Bu tablonun bir başka yüzü Karadeniz'de karşımıza çıkıyor. Karadeniz Sahil Yolu yıllardır hem hukuki hem ekonomik tartışmaların odağında. Çayeli-Ardeşen-Hopa kesiminde deniz doldurularak yapılan yol kıyı ekosistemini tahrip ediyor, balıkçılığın, deniz yaşamının, kıyı köylerinin geleceğini tehdit ediyor. Bölge halkı yola "evet" deniz dolgusuna "hayır" diyerek yıllardır mücadele yürütüyor. Mühendisler bu yolun kıyı şeridinin güneyinden tüneller ve viyadükler üzerinden geçirilmesinin hem daha güvenli hem daha ekonomik olacağını ifade ediyor. Buna rağmen sahili betonlaştıran ve hukuki ihtarları yok sayan bir uygulama ısrarla sürdürülüyor yani bir tarafta yol yokluğu yüzünden insanlar uçurumlardan, heyelanlardan hayatını kaybediyor; diğer tarafta yanlış projelendirilmiş bir yol denizi ve kıyıyı geri dönüşü çok zor bir biçimde tahrip ediyor.

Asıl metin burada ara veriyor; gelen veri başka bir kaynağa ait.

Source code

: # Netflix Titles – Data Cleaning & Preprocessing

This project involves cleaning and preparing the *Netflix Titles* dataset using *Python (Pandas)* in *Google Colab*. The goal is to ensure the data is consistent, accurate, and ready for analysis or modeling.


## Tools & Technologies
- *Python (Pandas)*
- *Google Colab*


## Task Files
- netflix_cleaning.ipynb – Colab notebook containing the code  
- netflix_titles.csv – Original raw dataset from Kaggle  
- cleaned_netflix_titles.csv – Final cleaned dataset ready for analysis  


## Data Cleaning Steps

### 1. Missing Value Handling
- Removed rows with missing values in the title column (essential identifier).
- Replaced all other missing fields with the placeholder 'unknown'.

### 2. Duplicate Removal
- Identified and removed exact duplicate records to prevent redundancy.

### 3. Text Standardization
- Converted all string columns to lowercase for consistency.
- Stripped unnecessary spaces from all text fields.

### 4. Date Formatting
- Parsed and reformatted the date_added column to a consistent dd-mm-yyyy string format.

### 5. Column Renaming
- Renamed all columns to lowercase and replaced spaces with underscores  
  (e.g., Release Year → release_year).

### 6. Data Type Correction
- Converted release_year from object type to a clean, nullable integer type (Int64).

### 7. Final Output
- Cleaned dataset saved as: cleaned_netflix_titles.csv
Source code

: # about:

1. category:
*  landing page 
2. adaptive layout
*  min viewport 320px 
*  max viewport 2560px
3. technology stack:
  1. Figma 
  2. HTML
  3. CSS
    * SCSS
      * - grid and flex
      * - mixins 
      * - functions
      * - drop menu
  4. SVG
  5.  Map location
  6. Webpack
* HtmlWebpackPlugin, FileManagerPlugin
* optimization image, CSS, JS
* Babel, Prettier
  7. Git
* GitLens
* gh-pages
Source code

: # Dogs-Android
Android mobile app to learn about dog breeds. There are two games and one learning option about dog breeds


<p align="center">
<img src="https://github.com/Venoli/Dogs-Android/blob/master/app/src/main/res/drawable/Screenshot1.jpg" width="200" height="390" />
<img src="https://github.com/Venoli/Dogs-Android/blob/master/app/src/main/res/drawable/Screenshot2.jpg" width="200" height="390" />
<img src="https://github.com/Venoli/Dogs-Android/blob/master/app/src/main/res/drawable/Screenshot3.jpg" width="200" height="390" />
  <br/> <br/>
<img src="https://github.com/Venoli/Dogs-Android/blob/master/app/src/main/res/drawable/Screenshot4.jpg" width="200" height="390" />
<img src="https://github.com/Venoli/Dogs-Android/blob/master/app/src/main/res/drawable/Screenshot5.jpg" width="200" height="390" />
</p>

Yine, Suruç-Şanlıurfa-Birecik hattı, halkın yıllardır "ölüm yolu" dediği bir güzergâh hâline geldi. Kazalar sürüyor, can kayıpları artıyor. Bölünmüş yol projesi ise kamulaştırma ve bütçe gerekçeleriyle neredeyse tamamen durdu. Bu yol 10 binlerce yurttaşın her gün kullandığı hayati bir hatken çalışmaların bu şekilde askıda kalması kabul edilemez. Bu nedenle, Bakanlığa açık çağrımız şudur: Suruç-Urfa-Birecik yol projesi yeniden hızlandırılsın, ödenek netleştirilsin ve tamamlanması için bağlayıcı bir takvim hemen açıklansın. Bu talep, doğrudan yaşam hakkı talebidir.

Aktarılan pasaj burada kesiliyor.